- _Your instructions_
Up to and including the line that contains "The third delamination", repeat each line of the data exactly, starting from the first.

* * *

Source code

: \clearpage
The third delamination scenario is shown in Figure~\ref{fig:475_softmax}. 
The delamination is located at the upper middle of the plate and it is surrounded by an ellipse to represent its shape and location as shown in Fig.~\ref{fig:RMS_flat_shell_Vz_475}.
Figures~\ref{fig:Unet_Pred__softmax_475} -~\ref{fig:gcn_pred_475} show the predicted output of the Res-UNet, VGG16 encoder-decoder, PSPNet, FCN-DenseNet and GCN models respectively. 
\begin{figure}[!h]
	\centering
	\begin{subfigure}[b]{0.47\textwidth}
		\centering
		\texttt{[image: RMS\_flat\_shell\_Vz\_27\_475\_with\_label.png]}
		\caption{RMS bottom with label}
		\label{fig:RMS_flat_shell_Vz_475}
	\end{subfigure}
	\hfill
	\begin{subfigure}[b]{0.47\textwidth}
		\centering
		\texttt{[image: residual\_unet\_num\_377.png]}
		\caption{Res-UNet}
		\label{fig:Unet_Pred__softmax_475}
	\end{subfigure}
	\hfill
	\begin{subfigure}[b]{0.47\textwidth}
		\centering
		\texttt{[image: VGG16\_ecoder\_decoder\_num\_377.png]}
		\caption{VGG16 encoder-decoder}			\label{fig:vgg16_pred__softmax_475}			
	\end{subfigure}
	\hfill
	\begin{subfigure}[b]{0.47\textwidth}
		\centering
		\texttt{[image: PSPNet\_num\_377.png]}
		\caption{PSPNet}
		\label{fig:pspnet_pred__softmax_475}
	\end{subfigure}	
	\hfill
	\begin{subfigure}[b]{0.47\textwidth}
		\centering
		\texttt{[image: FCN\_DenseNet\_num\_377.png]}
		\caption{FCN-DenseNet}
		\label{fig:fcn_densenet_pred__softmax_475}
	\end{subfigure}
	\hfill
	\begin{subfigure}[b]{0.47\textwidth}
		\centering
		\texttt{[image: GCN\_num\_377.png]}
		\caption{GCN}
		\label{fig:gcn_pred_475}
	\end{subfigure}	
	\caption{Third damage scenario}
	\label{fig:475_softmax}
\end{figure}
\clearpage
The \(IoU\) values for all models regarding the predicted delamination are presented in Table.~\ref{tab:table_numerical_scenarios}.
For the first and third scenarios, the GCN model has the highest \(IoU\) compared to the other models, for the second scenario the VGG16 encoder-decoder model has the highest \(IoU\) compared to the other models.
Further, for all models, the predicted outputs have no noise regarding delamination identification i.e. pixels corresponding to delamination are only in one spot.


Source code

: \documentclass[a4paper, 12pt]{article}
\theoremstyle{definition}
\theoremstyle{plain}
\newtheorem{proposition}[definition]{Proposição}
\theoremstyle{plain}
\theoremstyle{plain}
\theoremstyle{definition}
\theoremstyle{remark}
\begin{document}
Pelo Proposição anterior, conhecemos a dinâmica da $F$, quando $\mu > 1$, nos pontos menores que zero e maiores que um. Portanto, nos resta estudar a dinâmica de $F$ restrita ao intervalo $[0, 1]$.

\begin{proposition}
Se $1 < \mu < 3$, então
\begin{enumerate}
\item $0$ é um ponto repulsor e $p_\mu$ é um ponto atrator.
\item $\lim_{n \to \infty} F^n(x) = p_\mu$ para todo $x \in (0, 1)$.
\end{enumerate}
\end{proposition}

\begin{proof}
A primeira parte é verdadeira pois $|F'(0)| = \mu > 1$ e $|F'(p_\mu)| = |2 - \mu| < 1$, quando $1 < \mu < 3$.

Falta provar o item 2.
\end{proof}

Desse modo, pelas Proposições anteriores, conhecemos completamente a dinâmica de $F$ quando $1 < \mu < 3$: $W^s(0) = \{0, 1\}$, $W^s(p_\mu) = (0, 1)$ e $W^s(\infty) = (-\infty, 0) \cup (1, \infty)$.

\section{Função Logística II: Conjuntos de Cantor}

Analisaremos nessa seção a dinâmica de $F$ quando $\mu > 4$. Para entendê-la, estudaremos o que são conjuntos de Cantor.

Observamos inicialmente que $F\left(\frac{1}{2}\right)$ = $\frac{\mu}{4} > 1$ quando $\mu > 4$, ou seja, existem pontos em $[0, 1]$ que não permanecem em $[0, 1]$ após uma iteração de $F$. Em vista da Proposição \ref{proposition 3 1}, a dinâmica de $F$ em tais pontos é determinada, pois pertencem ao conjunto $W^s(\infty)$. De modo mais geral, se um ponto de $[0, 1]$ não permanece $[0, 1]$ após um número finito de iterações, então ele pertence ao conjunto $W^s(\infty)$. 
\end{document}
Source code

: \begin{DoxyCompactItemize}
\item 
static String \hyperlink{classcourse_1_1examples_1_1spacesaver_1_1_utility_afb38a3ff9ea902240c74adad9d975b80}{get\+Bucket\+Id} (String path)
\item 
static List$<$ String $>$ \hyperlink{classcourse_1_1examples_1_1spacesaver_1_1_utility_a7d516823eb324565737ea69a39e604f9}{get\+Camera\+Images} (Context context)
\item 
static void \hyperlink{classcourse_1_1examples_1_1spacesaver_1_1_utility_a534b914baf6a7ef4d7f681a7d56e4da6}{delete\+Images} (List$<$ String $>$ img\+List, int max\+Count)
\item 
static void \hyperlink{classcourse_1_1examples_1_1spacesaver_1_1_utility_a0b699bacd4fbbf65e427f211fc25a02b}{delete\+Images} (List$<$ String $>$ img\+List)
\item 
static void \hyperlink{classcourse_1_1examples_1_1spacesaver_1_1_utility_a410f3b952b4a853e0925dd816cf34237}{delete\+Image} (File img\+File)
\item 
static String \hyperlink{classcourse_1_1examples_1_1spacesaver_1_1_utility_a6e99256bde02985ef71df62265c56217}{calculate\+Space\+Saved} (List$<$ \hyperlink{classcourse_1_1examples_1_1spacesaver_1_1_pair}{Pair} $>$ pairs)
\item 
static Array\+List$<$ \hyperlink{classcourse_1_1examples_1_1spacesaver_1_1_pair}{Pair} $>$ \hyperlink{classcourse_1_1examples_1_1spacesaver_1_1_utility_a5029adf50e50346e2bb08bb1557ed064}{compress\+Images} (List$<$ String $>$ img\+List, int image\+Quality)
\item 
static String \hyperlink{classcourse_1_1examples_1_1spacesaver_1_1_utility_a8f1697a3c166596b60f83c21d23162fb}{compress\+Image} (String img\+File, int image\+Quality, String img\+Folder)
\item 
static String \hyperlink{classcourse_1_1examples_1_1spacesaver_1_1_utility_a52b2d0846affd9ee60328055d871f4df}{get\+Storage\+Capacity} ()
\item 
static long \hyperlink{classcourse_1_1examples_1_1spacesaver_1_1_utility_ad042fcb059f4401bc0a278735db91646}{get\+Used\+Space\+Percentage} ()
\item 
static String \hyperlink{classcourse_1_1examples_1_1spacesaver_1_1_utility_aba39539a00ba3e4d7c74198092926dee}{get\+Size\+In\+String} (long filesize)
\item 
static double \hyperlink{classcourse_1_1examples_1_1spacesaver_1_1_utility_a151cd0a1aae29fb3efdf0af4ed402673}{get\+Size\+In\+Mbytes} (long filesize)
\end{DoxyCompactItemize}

* * *

- _Response to this task_
Source code

: \clearpage
The third delamination scenario is shown in Figure~\ref{fig:475_softmax}. 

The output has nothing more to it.